[PATCH] D144911: adding bf16 support to NVPTX

Mon Apr 3 16:38:10 PDT 2023

tra added a comment.

Overall the patch looks reasonable.

The only thing I'm not quite happy about is the introduction of yet another set of register class aliases mapping to the same actual .b16/.b32 register types.
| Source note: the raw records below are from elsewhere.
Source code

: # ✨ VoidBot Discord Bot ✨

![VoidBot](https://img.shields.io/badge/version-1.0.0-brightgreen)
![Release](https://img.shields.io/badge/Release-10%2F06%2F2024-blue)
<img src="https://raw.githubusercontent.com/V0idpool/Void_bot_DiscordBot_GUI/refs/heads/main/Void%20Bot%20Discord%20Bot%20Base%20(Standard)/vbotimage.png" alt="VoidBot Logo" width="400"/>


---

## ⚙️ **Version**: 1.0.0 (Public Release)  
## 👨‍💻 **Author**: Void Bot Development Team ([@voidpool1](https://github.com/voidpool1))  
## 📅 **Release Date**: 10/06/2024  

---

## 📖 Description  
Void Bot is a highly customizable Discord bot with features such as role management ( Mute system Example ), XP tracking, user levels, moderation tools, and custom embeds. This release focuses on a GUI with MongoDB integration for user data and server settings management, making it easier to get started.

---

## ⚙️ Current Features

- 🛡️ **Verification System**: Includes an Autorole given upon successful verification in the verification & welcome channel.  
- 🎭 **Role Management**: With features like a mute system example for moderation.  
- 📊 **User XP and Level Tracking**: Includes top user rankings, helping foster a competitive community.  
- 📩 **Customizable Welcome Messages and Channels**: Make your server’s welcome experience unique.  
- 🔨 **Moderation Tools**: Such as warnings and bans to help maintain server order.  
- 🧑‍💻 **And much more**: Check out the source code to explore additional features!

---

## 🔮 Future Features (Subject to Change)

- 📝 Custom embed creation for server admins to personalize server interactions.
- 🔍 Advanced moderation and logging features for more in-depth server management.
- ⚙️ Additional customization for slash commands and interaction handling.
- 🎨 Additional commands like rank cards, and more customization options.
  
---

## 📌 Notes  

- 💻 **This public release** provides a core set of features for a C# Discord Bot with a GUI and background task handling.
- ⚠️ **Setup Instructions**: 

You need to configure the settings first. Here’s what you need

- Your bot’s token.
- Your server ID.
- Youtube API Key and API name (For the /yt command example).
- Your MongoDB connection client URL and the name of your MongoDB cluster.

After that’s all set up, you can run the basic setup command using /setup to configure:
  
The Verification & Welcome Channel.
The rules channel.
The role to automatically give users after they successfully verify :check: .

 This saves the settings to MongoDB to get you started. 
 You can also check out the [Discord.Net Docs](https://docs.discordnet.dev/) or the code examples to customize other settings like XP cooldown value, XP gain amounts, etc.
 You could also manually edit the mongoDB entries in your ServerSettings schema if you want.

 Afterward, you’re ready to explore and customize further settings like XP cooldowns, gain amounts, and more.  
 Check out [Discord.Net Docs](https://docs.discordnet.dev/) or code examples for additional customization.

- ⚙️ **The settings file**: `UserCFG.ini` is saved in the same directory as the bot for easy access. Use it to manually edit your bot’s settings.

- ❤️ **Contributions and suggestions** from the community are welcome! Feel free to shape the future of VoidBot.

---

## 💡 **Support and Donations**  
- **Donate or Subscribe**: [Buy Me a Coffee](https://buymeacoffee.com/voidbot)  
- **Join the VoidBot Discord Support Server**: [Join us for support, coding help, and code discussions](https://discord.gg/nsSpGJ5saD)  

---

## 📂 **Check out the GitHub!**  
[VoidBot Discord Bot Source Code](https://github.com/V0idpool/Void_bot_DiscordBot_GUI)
Another potential issue is that the patch may make the new builtins available unconditionally in clang. Maybe. If you can test whether clang allows use of the new builtins even when compiling for an old GPU, that would help to tell if that's indeed a problem. If clang can't see the builtins introduced by the patch, then we're OK. If it does accept them, then we'll end up generates IR which can't be compiled by LLVM. In that case you will need to include clang-side plumbing for those builtins using `TARGET_BUILTIN()` with appropriate constraints.

================
Comment at: llvm/include/llvm/IR/IntrinsicsNVVM.td:604
       def int_nvvm_f # operation # variant :
         ClangBuiltin<!strconcat("__nvvm_f", operation, variant)>,
         DefaultAttrsIntrinsic<[llvm_i16_ty], [llvm_i16_ty, llvm_i16_ty],
----------------
Availability of these new instructions is conditional on specific CUDA version and the GPU variant we're compiling for,
Such builtins are normally implemented on the clang size as a `TARGET_BUILTIN()` with appropriate constraints.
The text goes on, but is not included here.